PCR data generation. The average threshold cycle (CT) values of triplicate reactions were determined with MX3000P software (version 3.0) by use of the amplification-based threshold determination, adaptive baseline analysis, and moving-average-algorithm enhancement options. The CT data were exported to an Access database (Microsoft). The change in the level of expression of IFN-{gamma} mRNA in the antigen-stimulated blood cultures relative to that in the control cultures was calculated by using the delta CT method (17). In addition, the change in the level of expression following PPD-B stimulation divided by the change in the level of expression following PPD-A stimulation (pcr B/A) was calculated, as was the change in the level of expression following PPD-B stimulation minus the change in the level of expression following PPD-A (pcr B– A) stimulation. Sample processing and submission of CT data were carried out by personnel who were blind to the TB status of the animal, with calculation of changes in the level of expression of IFN-{gamma} mRNA being carried out by separate personnel.

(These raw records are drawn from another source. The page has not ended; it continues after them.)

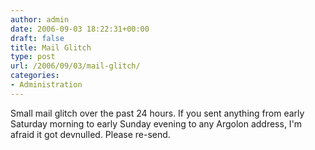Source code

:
 ```yaml
---
author: admin
date: 2006-09-03 18:22:31+00:00
draft: false
title: Mail Glitch
type: post
url: /2006/09/03/mail-glitch/
categories:
- Administration
---
```


Small mail glitch over the past 24 hours. If you sent anything from early Saturday morning to early Sunday evening to any Argolon address, I'm afraid it got devnulled. Please re-send.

Brock test. Badger serum samples (collected as described above) were subjected to the Brock test, the current indirect ELISA for the detection of antibodies to M. bovis, according to the published protocol (13) and by using a cutoff validated internally by VLA.

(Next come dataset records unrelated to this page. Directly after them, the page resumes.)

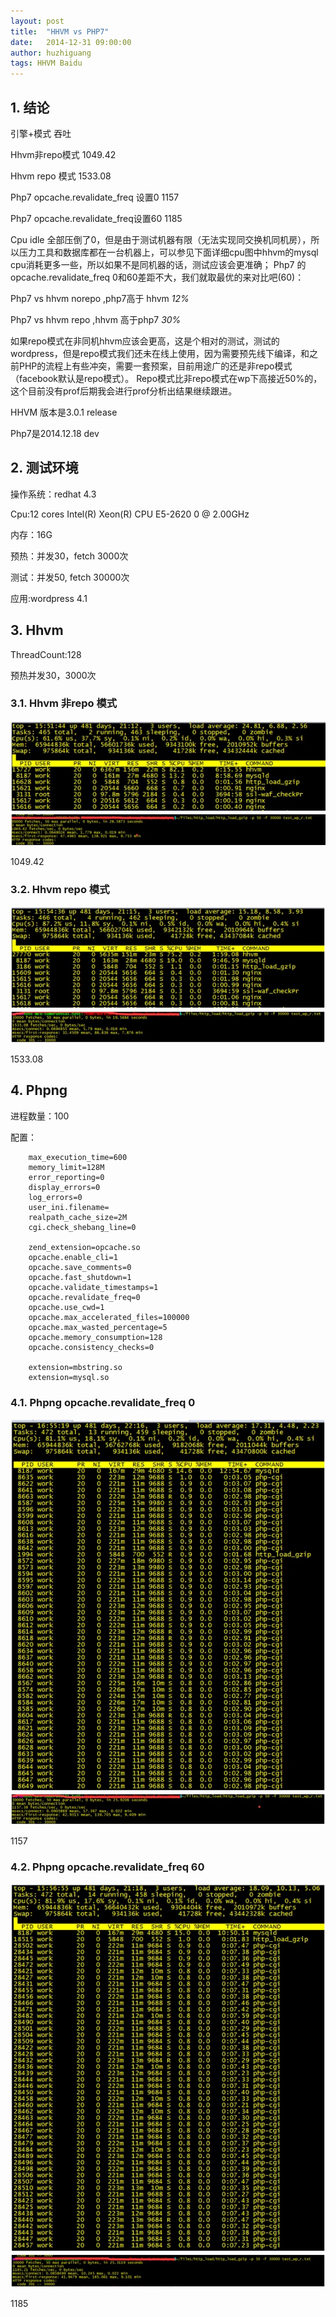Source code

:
 ```yaml
---
layout: post
title:  "HHVM vs PHP7"
date:   2014-12-31 09:00:00
author: huzhiguang
tags: HHVM Baidu
---
```


## 1.	结论

引擎+模式	吞吐

Hhvm非repo模式	1049.42

Hhvm repo 模式	1533.08

Php7 opcache.revalidate_freq 设置0	1157

Php7 opcache.revalidate_freq设置60	1185

Cpu  idle 全部压倒了0，但是由于测试机器有限（无法实现同交换机同机房），所以压力工具和数据库都在一台机器上，可以参见下面详细cpu图中hhvm的mysql cpu消耗更多一些，所以如果不是同机器的话，测试应该会更准确；
Php7 的opcache.revalidate_freq 0和60差距不大，我们就取最优的来对比吧(60)：

Php7 vs hhvm norepo ,php7高于 hhvm *12%*

Php7 vs hhvm repo ,hhvm 高于php7 *30%*

如果repo模式在非同机hhvm应该会更高，这是个相对的测试，测试的wordpress，但是repo模式我们还未在线上使用，因为需要预先线下编译，和之前PHP的流程上有些冲突，需要一套预案，目前用途广的还是非repo模式（facebook默认是repo模式）。
Repo模式比非repo模式在wp下高接近50%的，这个目前没有prof后期我会进行prof分析出结果继续跟进。

HHVM 版本是3.0.1 release

Php7是2014.12.18 dev

## 2.	测试环境

操作系统：redhat 4.3

Cpu:12 cores  Intel(R) Xeon(R) CPU E5-2620 0 @ 2.00GHz
    
内存：16G

预热：并发30，fetch 3000次

测试：并发50, fetch 30000次

应用:wordpress 4.1

## 3.	Hhvm 

ThreadCount:128

预热并发30，3000次

### 3.1.	Hhvm 非repo 模式
![](/img/phpng_vs_hhvm/hhvm1.jpg)
![](/img/phpng_vs_hhvm/hhvm2.jpg)

1049.42

### 3.2.	Hhvm repo 模式
![](/img/phpng_vs_hhvm/hhvm3.jpg)
![](/img/phpng_vs_hhvm/hhvm4.jpg)

1533.08

## 4.	Phpng

进程数量：100

配置：

		max_execution_time=600
		memory_limit=128M
		error_reporting=0
		display_errors=0
		log_errors=0
		user_ini.filename=
		realpath_cache_size=2M
		cgi.check_shebang_line=0
		
		zend_extension=opcache.so
		opcache.enable_cli=1
		opcache.save_comments=0
		opcache.fast_shutdown=1
		opcache.validate_timestamps=1
		opcache.revalidate_freq=0
		opcache.use_cwd=1
		opcache.max_accelerated_files=100000
		opcache.max_wasted_percentage=5
		opcache.memory_consumption=128
		opcache.consistency_checks=0
		
		extension=mbstring.so
		extension=mysql.so

### 4.1.	Phpng opcache.revalidate_freq 0
![](/img/phpng_vs_hhvm/php1.jpg)
![](/img/phpng_vs_hhvm/php2.jpg)

1157

### 4.2.	Phpng opcache.revalidate_freq 60

![](/img/phpng_vs_hhvm/php3.jpg)
![](/img/phpng_vs_hhvm/php4.jpg)

1185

Data analysis. Selection of the best antigen for use in badger blood cultures was carried out by using receiver operating characteristic (ROC) analysis (15). The performance of the real-time reverse transcriptase PCR test was assessed by comparison with the results of the current "gold standard" (culture of postmortem tissue samples for M. bovis) and with those of the current immunological test for the detection of M. bovis in live badgers, the Brock test. Comparison of the tests was carried out by ROC analysis, calculation of standard test performance characteristics, and the one-tailed McNemar test for paired samples by using Analyze-it software (version 1.71; Analyze-it Software Ltd.). Tests of significance between means and proportions were calculated by using GraphPad InStat software (version 3.06) for Windows (GraphPad Software, San Diego, CA) and the tests referred to by name when they were used.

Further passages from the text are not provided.